Work task:
Whenever a line in the entries below contains the string "datos", copy that line.

+--

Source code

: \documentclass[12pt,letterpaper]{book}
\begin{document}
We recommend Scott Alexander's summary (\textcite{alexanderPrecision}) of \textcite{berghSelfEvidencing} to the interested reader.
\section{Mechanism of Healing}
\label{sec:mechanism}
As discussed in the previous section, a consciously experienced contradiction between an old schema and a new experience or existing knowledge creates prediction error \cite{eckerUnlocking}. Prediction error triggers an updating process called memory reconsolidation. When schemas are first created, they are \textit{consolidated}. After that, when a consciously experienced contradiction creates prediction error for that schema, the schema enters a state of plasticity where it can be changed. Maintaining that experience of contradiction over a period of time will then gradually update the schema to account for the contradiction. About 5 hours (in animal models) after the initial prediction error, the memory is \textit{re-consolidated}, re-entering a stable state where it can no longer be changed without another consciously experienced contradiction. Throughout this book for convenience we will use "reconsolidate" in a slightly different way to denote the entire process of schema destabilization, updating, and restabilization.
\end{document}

+--

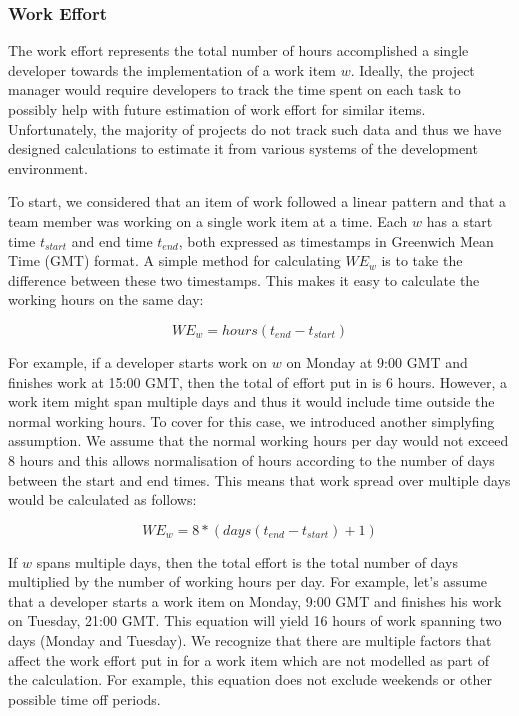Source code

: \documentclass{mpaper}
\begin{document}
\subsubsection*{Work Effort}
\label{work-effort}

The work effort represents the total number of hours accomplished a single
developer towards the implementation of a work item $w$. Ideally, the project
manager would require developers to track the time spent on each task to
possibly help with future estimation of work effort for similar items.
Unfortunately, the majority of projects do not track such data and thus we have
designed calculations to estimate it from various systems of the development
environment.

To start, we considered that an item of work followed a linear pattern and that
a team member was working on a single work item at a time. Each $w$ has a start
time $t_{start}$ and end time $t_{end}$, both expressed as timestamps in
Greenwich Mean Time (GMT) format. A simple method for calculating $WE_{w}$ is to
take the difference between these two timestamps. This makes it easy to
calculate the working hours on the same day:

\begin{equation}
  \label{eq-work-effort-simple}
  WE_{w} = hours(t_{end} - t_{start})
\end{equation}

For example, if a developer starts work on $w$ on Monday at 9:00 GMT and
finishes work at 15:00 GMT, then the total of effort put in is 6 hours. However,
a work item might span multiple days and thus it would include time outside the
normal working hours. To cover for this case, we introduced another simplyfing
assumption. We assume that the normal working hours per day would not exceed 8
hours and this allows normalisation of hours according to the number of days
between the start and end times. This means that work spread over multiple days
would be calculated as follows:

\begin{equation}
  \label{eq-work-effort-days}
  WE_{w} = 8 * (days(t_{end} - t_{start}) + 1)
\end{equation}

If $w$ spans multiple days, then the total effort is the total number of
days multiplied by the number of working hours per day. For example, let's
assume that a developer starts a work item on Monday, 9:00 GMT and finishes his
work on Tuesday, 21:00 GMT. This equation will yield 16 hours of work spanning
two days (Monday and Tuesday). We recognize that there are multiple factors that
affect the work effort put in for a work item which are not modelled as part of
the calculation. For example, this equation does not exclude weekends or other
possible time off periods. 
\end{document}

+--

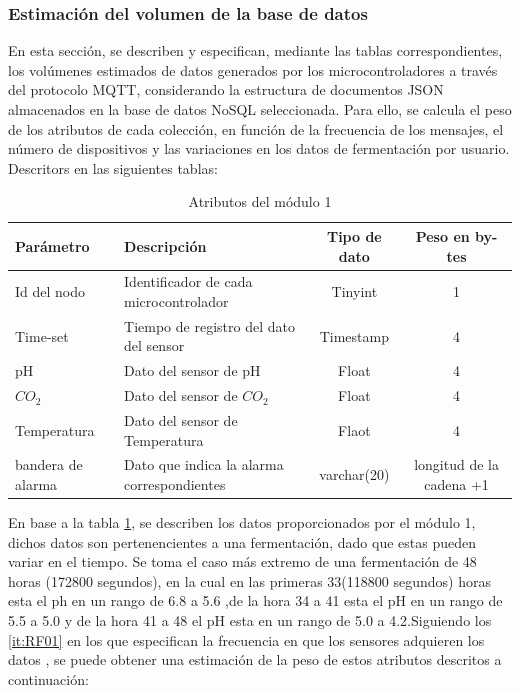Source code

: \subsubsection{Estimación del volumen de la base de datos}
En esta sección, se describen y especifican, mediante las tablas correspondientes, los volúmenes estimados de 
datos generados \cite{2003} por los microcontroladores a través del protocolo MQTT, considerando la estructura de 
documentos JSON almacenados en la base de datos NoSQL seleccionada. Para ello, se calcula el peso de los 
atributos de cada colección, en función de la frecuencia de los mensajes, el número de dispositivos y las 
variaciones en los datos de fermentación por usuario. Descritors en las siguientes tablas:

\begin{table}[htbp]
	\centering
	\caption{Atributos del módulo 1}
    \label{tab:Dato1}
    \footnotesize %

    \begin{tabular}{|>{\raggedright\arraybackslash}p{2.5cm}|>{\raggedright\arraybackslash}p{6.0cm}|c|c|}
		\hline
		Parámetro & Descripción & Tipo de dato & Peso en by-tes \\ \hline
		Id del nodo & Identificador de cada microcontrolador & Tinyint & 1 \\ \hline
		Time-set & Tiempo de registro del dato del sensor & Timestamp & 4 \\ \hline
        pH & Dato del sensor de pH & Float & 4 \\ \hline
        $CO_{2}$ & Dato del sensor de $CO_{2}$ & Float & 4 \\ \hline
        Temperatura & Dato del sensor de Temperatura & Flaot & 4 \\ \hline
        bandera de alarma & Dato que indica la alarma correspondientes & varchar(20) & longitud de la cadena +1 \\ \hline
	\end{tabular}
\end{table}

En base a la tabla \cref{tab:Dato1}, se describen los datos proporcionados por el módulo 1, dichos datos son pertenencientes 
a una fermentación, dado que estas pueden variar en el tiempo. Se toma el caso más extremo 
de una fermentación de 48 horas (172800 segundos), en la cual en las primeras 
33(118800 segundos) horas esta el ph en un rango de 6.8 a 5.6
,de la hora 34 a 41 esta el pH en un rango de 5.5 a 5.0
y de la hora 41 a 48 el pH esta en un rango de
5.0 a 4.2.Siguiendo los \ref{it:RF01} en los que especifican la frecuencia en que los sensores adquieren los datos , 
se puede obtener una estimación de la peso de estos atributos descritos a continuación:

+--

Expected answer:
: \subsubsection{Estimación del volumen de la base de datos}
datos generados \cite{2003} por los microcontroladores a través del protocolo MQTT, considerando la estructura de 
documentos JSON almacenados en la base de datos NoSQL seleccionada. Para ello, se calcula el peso de los 
variaciones en los datos de fermentación por usuario. Descritors en las siguientes tablas:
En base a la tabla \cref{tab:Dato1}, se describen los datos proporcionados por el módulo 1, dichos datos son pertenencientes 
5.0 a 4.2.Siguiendo los \ref{it:RF01} en los que especifican la frecuencia en que los sensores adquieren los datos , 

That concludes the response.